## INFORMATION SHOWN
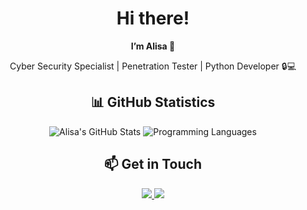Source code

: <!-- Greeting -->
<h1 align="center">Hi there! </h1>

<!-- Main Information -->
<p align="center">
  <strong>I’m Alisa 👋</strong>
</p>

<p align="center">
  Cyber Security Specialist | Penetration Tester | Python Developer 🔒💻
</p>

<!-- GitHub Statistics -->
<h2 align="center">📊 GitHub Statistics</h2>
<p align="center">
  <img src="https://github-readme-stats.vercel.app/api?username=Rizos13&show_icons=true&theme=gruvbox&cache_seconds=10" alt="Alisa's GitHub Stats" />
  <img src="https://github-readme-stats.vercel.app/api/top-langs/?username=Rizos13&layout=compact&theme=gruvbox&cache_seconds=60" alt="Programming Languages" />
</p>


<!-- Contact Me -->
<h2 align="center">📫 Get in Touch</h2>
<p align="center">
  <a href="mailto:rizos200131@gmail.com">
    <img src="https://img.shields.io/badge/Email-D14836?style=for-the-badge&logo=gmail&logoColor=white" />
  </a>
  <a href="https://www.linkedin.com/in/alisa-smirnova-339794287">
    <img src="https://img.shields.io/badge/LinkedIn-0A66C2?style=for-the-badge&logo=linkedin&logoColor=white" />
  </a>
</p>
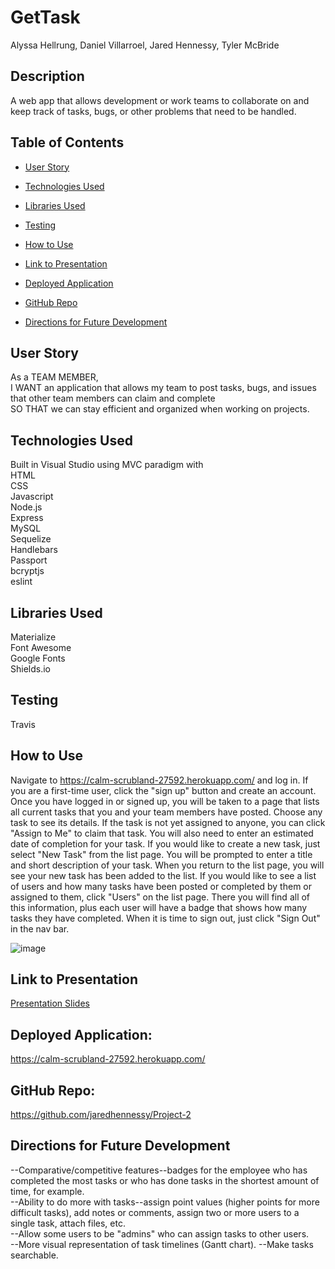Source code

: # GetTask

Alyssa Hellrung, Daniel Villarroel, Jared Hennessy, Tyler McBride      

## Description

A web app that allows development or work teams to collaborate on and keep track of tasks, bugs, or other problems that need to be handled.

## Table of Contents

* [User Story](#user-story)

* [Technologies Used](#technologies-used)

* [Libraries Used](#libraries-used)

* [Testing](#testing)

* [How to Use](#how-to-use)

* [Link to Presentation](#link-to-presentation)  

* [Deployed Application](#deployed-application)

* [GitHub Repo](#github-repo)

* [Directions for Future Development](#directions-for-future-development)

## User Story  
As a TEAM MEMBER,   
I WANT an application that allows my team to post tasks, bugs, and issues that other team members can claim and complete   
SO THAT we can stay efficient and organized when working on projects. 

## Technologies Used  
Built in Visual Studio using MVC paradigm with            
HTML          
CSS        
Javascript          
Node.js        
Express     
MySQL    
Sequelize  
Handlebars        
Passport  
bcryptjs  
eslint 

## Libraries Used
Materialize       
Font Awesome        
Google Fonts   
Shields.io     

## Testing
Travis     

## How to Use  
Navigate to https://calm-scrubland-27592.herokuapp.com/ and log in. If you are a first-time user, click the "sign up" button and create an account. Once you have logged in or signed up, you will be taken to a page that lists all current tasks that you and your team members have posted. Choose any task to see its details. If the task is not yet assigned to anyone, you can click "Assign to Me" to claim that task. You will also need to enter an estimated date of completion for your task. If you would like to create a new task, just select "New Task" from the list page. You will be prompted to enter a title and short description of your task. When you return to the list page, you will see your new task has been added to the list. If you would like to see a list of users and how many tasks have been posted or completed by them  or assigned to them, click "Users" on the list page. There you will find all of this information, plus each user will have a badge that shows how many tasks they have completed. When it is time to sign out, just click "Sign Out" in the nav bar. 

![image]()

## Link to Presentation
[Presentation Slides](https://docs.google.com/presentation/d/1O5oq3THaB4RQvdi4qdv2OhZ-9jJtM3fQv-uiiyGZjHA/edit#slide=id.g81e58f5b76_0_9)

## Deployed Application:
https://calm-scrubland-27592.herokuapp.com/

## GitHub Repo:    
https://github.com/jaredhennessy/Project-2

## Directions for Future Development
--Comparative/competitive features--badges for the employee who has completed the most tasks or who has done tasks in the shortest amount of time, for example.      
--Ability to do more with tasks--assign point values (higher points for more difficult tasks), add notes or comments, assign two or more users to a single task, attach files, etc.  
--Allow some users to be "admins" who can assign tasks to other users.  
--More visual representation of task timelines (Gantt chart). 
--Make tasks searchable.  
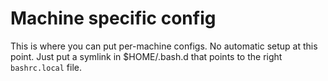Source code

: # Machine specific config
This is where you can put per-machine configs. 
No automatic setup at this point. Just put a symlink 
in $HOME/.bash.d that points to the right `bashrc.local`
file.
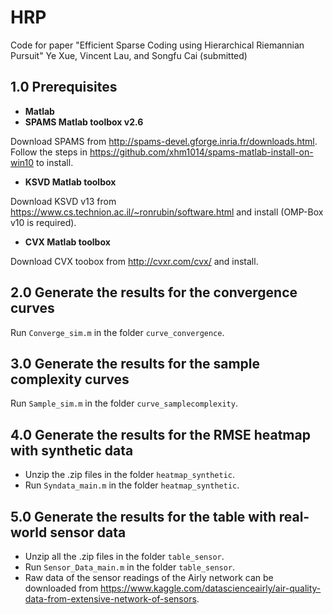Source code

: # HRP
Code for paper "Efficient Sparse Coding using Hierarchical Riemannian Pursuit" Ye Xue, Vincent Lau, and Songfu Cai (submitted)

## 1.0 Prerequisites
+ **Matlab**
+ **SPAMS Matlab toolbox v2.6**

Download SPAMS from  http://spams-devel.gforge.inria.fr/downloads.html.
Follow the steps in https://github.com/xhm1014/spams-matlab-install-on-win10 to install.

+ **KSVD Matlab toolbox**

Download KSVD v13 from https://www.cs.technion.ac.il/~ronrubin/software.html and install
(OMP-Box v10 is required).

+ **CVX Matlab toolbox**

Download CVX toobox from http://cvxr.com/cvx/ and install.

## 2.0 Generate the results for the convergence curves
Run   `Converge_sim.m` in the folder `curve_convergence`.

## 3.0 Generate the results for the sample complexity curves
Run  `Sample_sim.m` in the folder `curve_samplecomplexity`.

## 4.0 Generate the results for the RMSE heatmap with synthetic data
+ Unzip the .zip files in the folder `heatmap_synthetic`.
+ Run `Syndata_main.m` in the folder `heatmap_synthetic`.

## 5.0 Generate the results for the table with real-world sensor data
+ Unzip all the .zip files in the folder `table_sensor`.
+ Run `Sensor_Data_main.m` in the folder `table_sensor`.
+ Raw data of the sensor readings of the Airly network can be downloaded from https://www.kaggle.com/datascienceairly/air-quality-data-from-extensive-network-of-sensors.
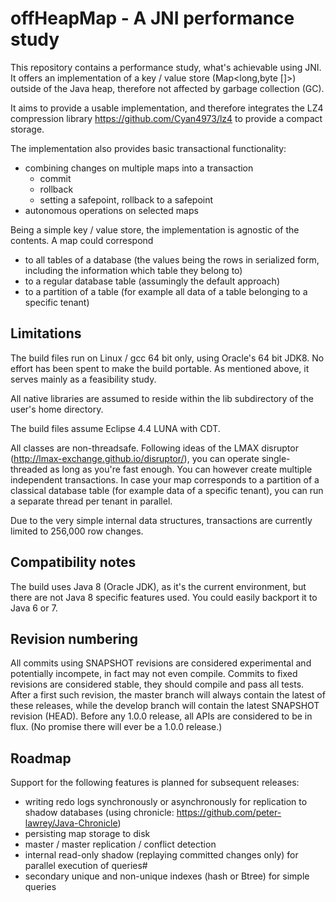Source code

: # offHeapMap - A JNI performance study

This repository contains a performance study, what's achievable using JNI.
It offers an implementation of a key / value store (Map<long,byte []>) outside of the Java heap,
therefore not affected by garbage collection (GC).

It aims to provide a usable implementation, and therefore integrates the LZ4 compression 
library https://github.com/Cyan4973/lz4 to provide a compact storage.

The implementation also provides basic transactional functionality:
 - combining changes on multiple maps into a transaction
   - commit
   - rollback
   - setting a safepoint, rollback to a safepoint
 - autonomous operations on selected maps

Being a simple key / value store, the implementation is agnostic of the contents. A map could correspond
 - to all tables of a database (the values being the rows in serialized form, including the information which table they belong to)
 - to a regular database table (assumingly the default approach)
 - to a partition of a table (for example all data of a table belonging to a specific tenant)


## Limitations

The build files run on Linux / gcc 64 bit only, using Oracle's 64 bit JDK8. No effort has been spent to make the build portable. As mentioned above, it serves mainly as a feasibility study.

All native libraries are assumed to reside within the lib subdirectory of the user's home directory.

The build files assume Eclipse 4.4 LUNA with CDT.

All classes are non-threadsafe. Following ideas of the LMAX disruptor (http://lmax-exchange.github.io/disruptor/), you can operate
single-threaded as long as you're fast enough. You can however create multiple independent transactions.
In case your map corresponds to a partition of a classical database table (for example data of a specific tenant), you can run a separate thread
per tenant in parallel. 

Due to the very simple internal data structures, transactions are currently limited to 256,000 row changes.


## Compatibility notes

The build uses Java 8 (Oracle JDK), as it's the current environment, but there are not Java 8 specific features used. You could easily backport it to Java 6 or 7. 


## Revision numbering

All commits using SNAPSHOT revisions are considered experimental and potentially incompete, in fact may not even compile.
Commits to fixed revisions are considered stable, they should compile and pass all tests.
After a first such revision, the master branch will always contain the latest of these releases, while the develop branch will contain the latest SNAPSHOT revision (HEAD).
Before any 1.0.0 release, all APIs are considered to be in flux. (No promise there will ever be a 1.0.0 release.)


## Roadmap

Support for the following features is planned for subsequent releases:
 - writing redo logs synchronously or asynchronously for replication to shadow databases (using chronicle: https://github.com/peter-lawrey/Java-Chronicle)
 - persisting map storage to disk
 - master / master replication / conflict detection
 - internal read-only shadow (replaying committed changes only) for parallel execution of queries#
 - secondary unique and non-unique indexes (hash or Btree) for simple queries
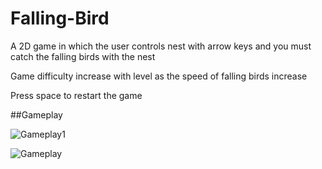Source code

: # Falling-Bird
A 2D game in which the user controls nest with arrow keys and you must catch the falling birds with the nest 

Game difficulty increase with level as the speed of falling birds increase

Press space to restart the game

##Gameplay

![Gameplay1](https://user-images.githubusercontent.com/90712008/185077189-2fd401b9-75e6-4de1-9d54-f0715acb2238.PNG)


![Gameplay](https://user-images.githubusercontent.com/90712008/185077372-57a3f77d-7987-4830-acdb-a67bd3840818.PNG)
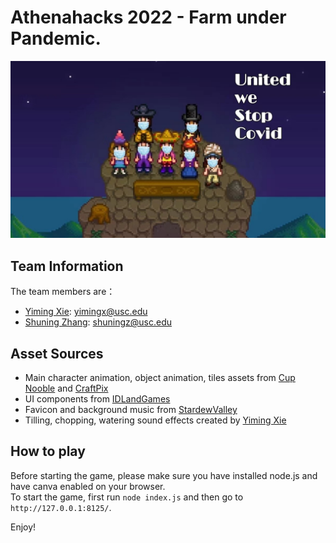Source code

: # Athenahacks 2022 - Farm under Pandemic. 
![Thumbnail](./thumbnail.jpg)

## Team Information
The team members are：
- [Yiming Xie](https://www.linkedin.com/in/yimingx/): yimingx@usc.edu
- [Shuning Zhang](https://skkkzhang.com/): shuningz@usc.edu

## Asset Sources
- Main character animation, object animation, tiles assets from [Cup Nooble](https://cupnooble.itch.io/sprout-lands-asset-pack) and [CraftPix](https://craftpix.net/freebies/free-level-map-pixel-art-assets-pack/)  
- UI components from [IDLandGames](https://idlandgames.itch.io/ui-pixelart-assets-8)  
- Favicon and background music from [StardewValley](https://stardewvalleywiki.com/Stardew_Valley_Wiki)  
- Tilling, chopping, watering sound effects created by [Yiming Xie](https://www.linkedin.com/in/yimingx/)

## How to play
Before starting the game, please make sure you have installed node.js and have canva enabled on your browser.  
To start the game, first run `node index.js` and then go to `http://127.0.0.1:8125/`.

Enjoy!


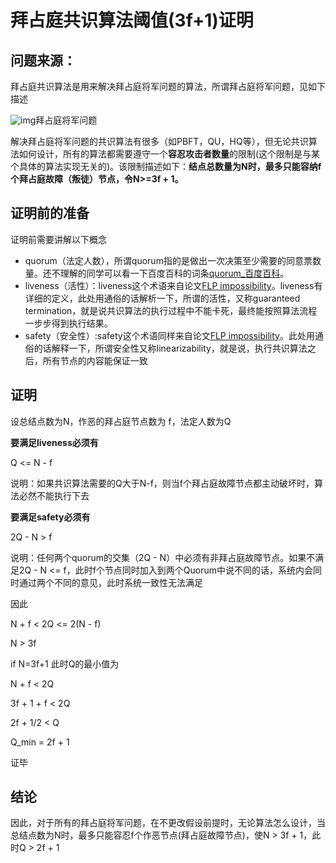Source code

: # 拜占庭共识算法阈值(3f+1)证明

## 问题来源：

拜占庭共识算法是用来解决拜占庭将军问题的算法，所谓拜占庭将军问题，见如下描述

![img](https://pic2.zhimg.com/80/v2-25e0c3d591705a11d32478d3d5335879_hd.jpg)拜占庭将军问题



解决拜占庭将军问题的共识算法有很多（如PBFT，QU，HQ等），但无论共识算法如何设计，所有的算法都需要遵守一个**容忍攻击者数量**的限制(这个限制是与某个具体的算法实现无关的)。该限制描述如下：**结点总数量为N时，最多只能容纳f个拜占庭故障（叛徒）节点，令N>=3f + 1。**

## 证明前的准备

证明前需要讲解以下概念

- quorum（法定人数），所谓quorum指的是做出一次决策至少需要的同意票数量。还不理解的同学可以看一下百度百科的词条[quorum_百度百科](http://link.zhihu.com/?target=https%3A//baike.baidu.com/item/quorum/738007%3Ffr%3Daladdin)。
- liveness（活性）：liveness这个术语来自论文[FLP impossibility](http://link.zhihu.com/?target=https%3A//groups.csail.mit.edu/tds/papers/Lynch/jacm85.pdf)。liveness有详细的定义，此处用通俗的话解析一下，所谓的活性，又称guaranteed termination，就是说共识算法的执行过程中不能卡死，最终能按照算法流程一步步得到执行结果。
- safety（安全性）:safety这个术语同样来自论文[FLP impossibility](http://link.zhihu.com/?target=https%3A//groups.csail.mit.edu/tds/papers/Lynch/jacm85.pdf)。此处用通俗的话解释一下，所谓安全性又称linearizability，就是说，执行共识算法之后，所有节点的内容能保证一致

## 证明

设总结点数为N，作恶的拜占庭节点数为 f，法定人数为Q

**要满足liveness必须有**

Q <= N - f

说明：如果共识算法需要的Q大于N-f，则当f个拜占庭故障节点都主动破坏时，算法必然不能执行下去

**要满足safety必须有**

2Q - N > f

说明：任何两个quorum的交集（2Q - N）中必须有非拜占庭故障节点。如果不满足2Q - N <= f，此时f个节点同时加入到两个Quorum中说不同的话，系统内会同时通过两个不同的意见，此时系统一致性无法满足



因此

N + f < 2Q <= 2(N - f)

N > 3f

if N=3f+1 此时Q的最小值为

N + f < 2Q

3f + 1 + f < 2Q

2f + 1/2 < Q

Q_min = 2f + 1

证毕



## 结论

因此，对于所有的拜占庭将军问题，在不更改假设前提时，无论算法怎么设计，当总结点数为N时，最多只能容忍f个作恶节点(拜占庭故障节点)，使N > 3f + 1，此时Q > 2f + 1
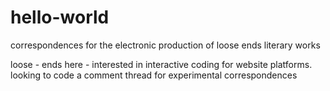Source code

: # hello-world
correspondences for the electronic production of loose ends literary works


loose - ends here - interested in interactive coding for website platforms. 
looking to code a comment thread for experimental correspondences 
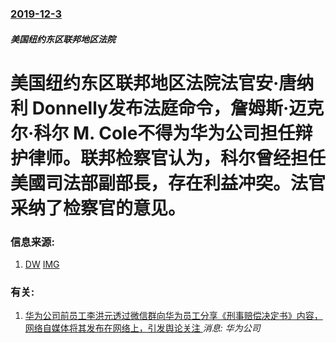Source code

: ### [2019-12-3](/news/2019/12/3/index.md)

##### 美国纽约东区联邦地区法院
#  美国纽约东区联邦地区法院法官安·唐纳利 Donnelly发布法庭命令，詹姆斯·迈克尔·科尔 M. Cole不得为华为公司担任辩护律师。联邦检察官认为，科尔曾经担任美國司法部副部長，存在利益冲突。法官采纳了检察官的意见。 




### 信息来源:

1. [DW](https://www.dw.com/zh/%E7%BE%8E%E5%8F%B8%E6%B3%95%E9%83%A8%E5%8F%96%E6%B6%88%E5%8D%8E%E4%B8%BA%E8%BE%A9%E6%8A%A4%E5%BE%8B%E5%B8%88%E8%B5%84%E6%A0%BC/a-51521953) [IMG](https://www.dw.com/image/49974418_304.jpg)

### 有关:

1. [华为公司前员工李洪元透过微信群向华为员工分享《刑事赔偿决定书》内容，网络自媒体将其发布在网络上，引发舆论关注 ](/zh/news/2019/11/28/华为公司前员工李洪元透过微信群向华为员工分享-刑事赔偿决定书-内容-网络自媒体将其发布在网络上-引发舆论关注.md) _消息: 华为公司_
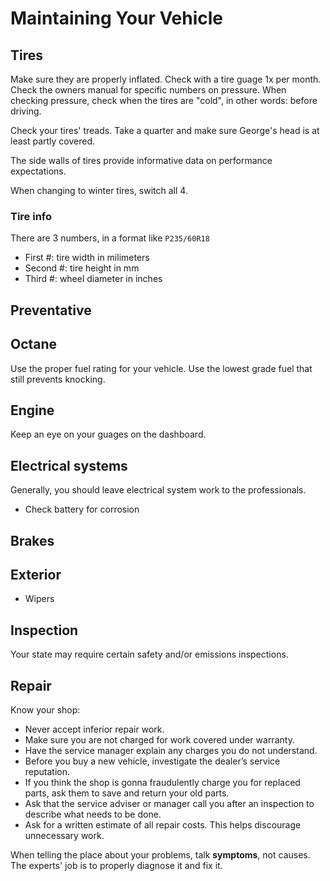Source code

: # Maintaining Your Vehicle

## Tires

Make sure they are properly inflated. Check with a tire guage 1x per month. 
Check the owners manual for specific numbers on pressure. When checking pressure, check 
when the tires are "cold", in other words: before driving. 

Check your tires' treads. Take a quarter and make sure George's head is at least partly covered. 

The side walls of tires provide informative data on performance expectations. 

When changing to winter tires, switch all 4. 

### Tire info

There are 3 numbers, in a format like `P235/60R18`
* First #: tire width in milimeters
* Second #: tire height in mm
* Third #: wheel diameter in inches

## Preventative

## Octane

Use the proper fuel rating for your vehicle. Use the lowest grade fuel that still prevents knocking. 

## Engine
Keep an eye on your guages on the dashboard.

## Electrical systems
Generally, you should leave electrical system work to the professionals. 

* Check battery for corrosion

## Brakes

## Exterior
* Wipers

## Inspection

Your state may require certain safety and/or emissions inspections. 

## Repair

Know your shop:
* Never accept inferior repair work.
* Make sure you are not charged for work covered under warranty.
* Have the service manager explain any charges you do not understand.
* Before you buy a new vehicle, investigate the dealer’s service reputation.
* If you think the shop is gonna fraudulently charge you for replaced parts, ask them to save and return your old parts.
* Ask that the service adviser or manager call you after an inspection to describe what needs to be done.
* Ask for a written estimate of all repair costs. This helps discourage unnecessary work.

When telling the place about your problems, talk **symptoms**, not causes. The experts' job is to properly diagnose it and fix it.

## EXERCISE GOAL
Among the entries above, the line containing "[Link to Presentation](#link-to-presentation)", the line containing "## Technologies Used", and all lines between them are to be restated word for word; nothing else belongs in the reply.

## RESPONSE TO THIS EXERCISE
* [Link to Presentation](#link-to-presentation)  

* [Deployed Application](#deployed-application)

* [GitHub Repo](#github-repo)

* [Directions for Future Development](#directions-for-future-development)

## User Story  
As a TEAM MEMBER,   
I WANT an application that allows my team to post tasks, bugs, and issues that other team members can claim and complete   
SO THAT we can stay efficient and organized when working on projects. 

## Technologies Used  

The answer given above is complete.